I have a simple list of elements and I'm trying to make a structured array out of it.

This naive approach fails:

y = np.array([1,2,3], dtype=[('y', float)])
TypeError: expected an object with a buffer interface

Putting each element in a tuple works:

# Manuel way
y = np.array([(1,), (2,), (3,)], dtype=[('y', float)])
# Comprehension
y = np.array([tuple((x,)) for x in [1,2,3]], dtype=[('y', float)])

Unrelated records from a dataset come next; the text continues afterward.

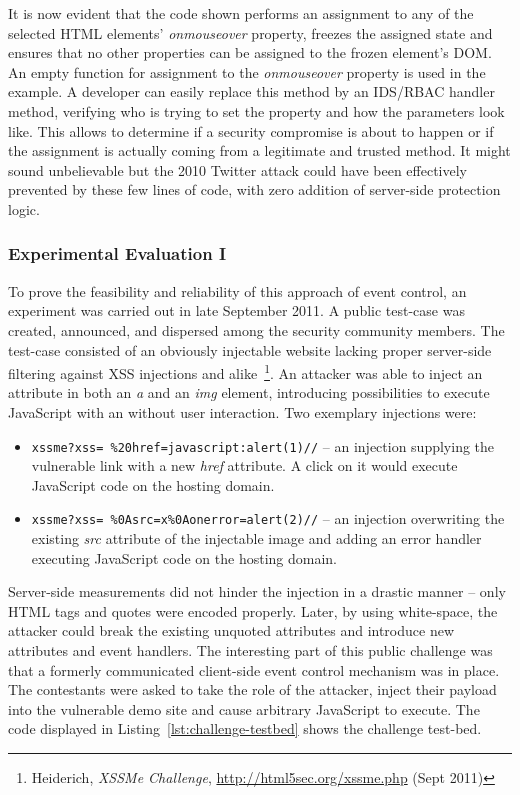       It is now evident that the code shown performs an assignment to any of the selected HTML elements' \textit{onmouseover} property, freezes the assigned state and ensures that no other properties can be assigned to the frozen element's DOM. An empty function for assignment to the \textit{onmouseover} property is used in the example. A developer can easily replace this method by an IDS/RBAC handler method, verifying who is trying to set the property and how the parameters look like. This allows to determine if a security compromise is about to happen or if the assignment is actually coming from a legitimate and trusted method. It might sound unbelievable but the 2010 Twitter attack could have been effectively prevented by these few lines of code, with zero addition of server-side protection logic. \\

      \subsubsection{Experimental Evaluation I}
      \label{subsubsubsec:6.6.4.2_experimental_evaluation}

      To prove the feasibility and reliability of this approach of event control, an experiment was carried out in late September 2011. A public test-case was created, announced, and dispersed among the security community members. The test-case consisted of an obviously injectable website lacking proper server-side filtering against XSS injections and alike~\footnote{Heiderich, \textit{XSSMe Challenge}, \url{http://html5sec.org/xssme.php} (Sept 2011)}. An attacker was able to inject an attribute in both an \textit{a} and an \textit{img} element, introducing possibilities to execute JavaScript with an without user interaction. Two exemplary injections were:

      \begin{itemize}
	\item \texttt{xssme?xss= \%20href=javascript:alert(1)//} -- an injection supplying the vulnerable link with a new \textit{href} attribute. A click on it would execute JavaScript code on the hosting domain.
	\item \texttt{xssme?xss= \%0Asrc=x\%0Aonerror=alert(2)//} -- an injection overwriting the existing \textit{src} attribute of the injectable image and adding an error handler executing JavaScript code on the hosting domain. 
      \end{itemize}

      Server-side measurements did not hinder the injection in a drastic manner -- only HTML tags and quotes were encoded properly. Later, by using white-space, the attacker could break the existing unquoted attributes and introduce new attributes and event handlers. The interesting part of this public challenge was that a formerly communicated client-side event control mechanism was in place. The contestants were asked to take the role of the attacker, inject their payload into the vulnerable demo site and cause arbitrary JavaScript to execute. The code displayed in Listing~\ref{lst:challenge-testbed} shows the challenge test-bed.

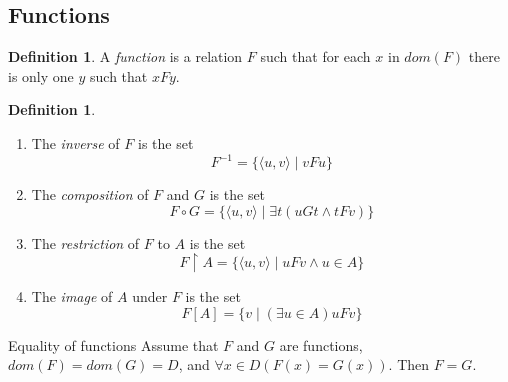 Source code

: \documentclass[letterpaper, 10pt]{article}
\numberwithin{thm}{section}
\theoremstyle{definition}
\newtheorem{mydef}[thm]{Definition}
\newcommand{\opair}[2]{\langle{#1}, {#2} \rangle}
\newcommand{\myset}[2]{\{{#1} \mid {#2}\}}
\begin{document}
\subsection{Functions}

\begin{mydef}
	A \emph{function} is a relation $F$ such that for each $x$ in $dom(F)$
	there is only one $y$ such that $xFy$.
\end{mydef}

\begin{mydef}
	\begin{enumerate}[label=(\alph*)]
		\item The \emph{inverse} of $F$ is the set
			\begin{equation*}
				F^{-1} = \myset{\opair{u}{v}}{vFu}
			\end{equation*}
		\item The \emph{composition} of $F$ and $G$ is the set
			\begin{equation*}
				F \circ G = \myset{\opair{u}{v}}{\exists t (uGt \land tFv)}
			\end{equation*}
		\item The \emph{restriction} of $F$ to $A$ is the set
			\begin{equation*}
				F \restriction A = \myset{\opair{u}{v}}{uFv \land u \in A}
			\end{equation*}
		\item The \emph{image} of $A$ under $F$ is the set
			\begin{equation*}
				F[A] = \myset{v}{(\exists u \in A)uFv}
			\end{equation*}
	\end{enumerate}
\end{mydef}

Equality of functions
Assume that $F$ and $G$ are functions, $dom(F) = dom(G) = D$, and $\forall x
\in D (F(x) = G(x))$. Then $F = G$.
\end{document}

It also works if I create an array from the list first:

y = np.array(np.array([1,2,3]), dtype=[('y', float)])

I'm a bit puzzled. How come the latter works but numpy couldn't sort things out when provided a simple list?

What is the recommended way? Creating that intermediate array might not have a great performance impact, but isn't this suboptimal?

I'm also surprised that those won't work:

# All lists
y = np.array([[1,], [2,], [3,]], dtype=[('y', float)])
TypeError: expected an object with a buffer interface
# All tuples
y = np.array(((1,), (2,), (3,)), dtype=[('y', float)])
ValueError: size of tuple must match number of fields.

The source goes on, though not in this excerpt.